• _EXERCISE DESCRIPTION_
Working through the lines below, return each one that holds "Moving".

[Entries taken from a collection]
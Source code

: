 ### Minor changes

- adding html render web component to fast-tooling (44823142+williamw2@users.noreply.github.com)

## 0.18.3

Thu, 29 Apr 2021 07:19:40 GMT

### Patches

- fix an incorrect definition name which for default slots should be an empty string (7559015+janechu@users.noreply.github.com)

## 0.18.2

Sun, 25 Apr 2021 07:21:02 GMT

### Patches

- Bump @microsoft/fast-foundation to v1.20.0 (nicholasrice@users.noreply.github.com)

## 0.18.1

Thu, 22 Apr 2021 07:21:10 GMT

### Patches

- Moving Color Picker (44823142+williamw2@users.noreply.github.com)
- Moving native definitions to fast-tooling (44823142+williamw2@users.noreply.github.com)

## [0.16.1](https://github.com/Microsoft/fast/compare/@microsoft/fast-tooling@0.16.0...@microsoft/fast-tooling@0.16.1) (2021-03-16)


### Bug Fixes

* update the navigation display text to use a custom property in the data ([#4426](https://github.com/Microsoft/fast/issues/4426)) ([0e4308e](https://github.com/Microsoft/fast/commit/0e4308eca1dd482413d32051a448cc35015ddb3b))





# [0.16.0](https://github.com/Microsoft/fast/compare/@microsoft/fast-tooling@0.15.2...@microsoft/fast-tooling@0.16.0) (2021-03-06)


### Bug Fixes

• _EXERCISE OUTPUT_
- Moving Color Picker (44823142+williamw2@users.noreply.github.com)
- Moving native definitions to fast-tooling (44823142+williamw2@users.noreply.github.com)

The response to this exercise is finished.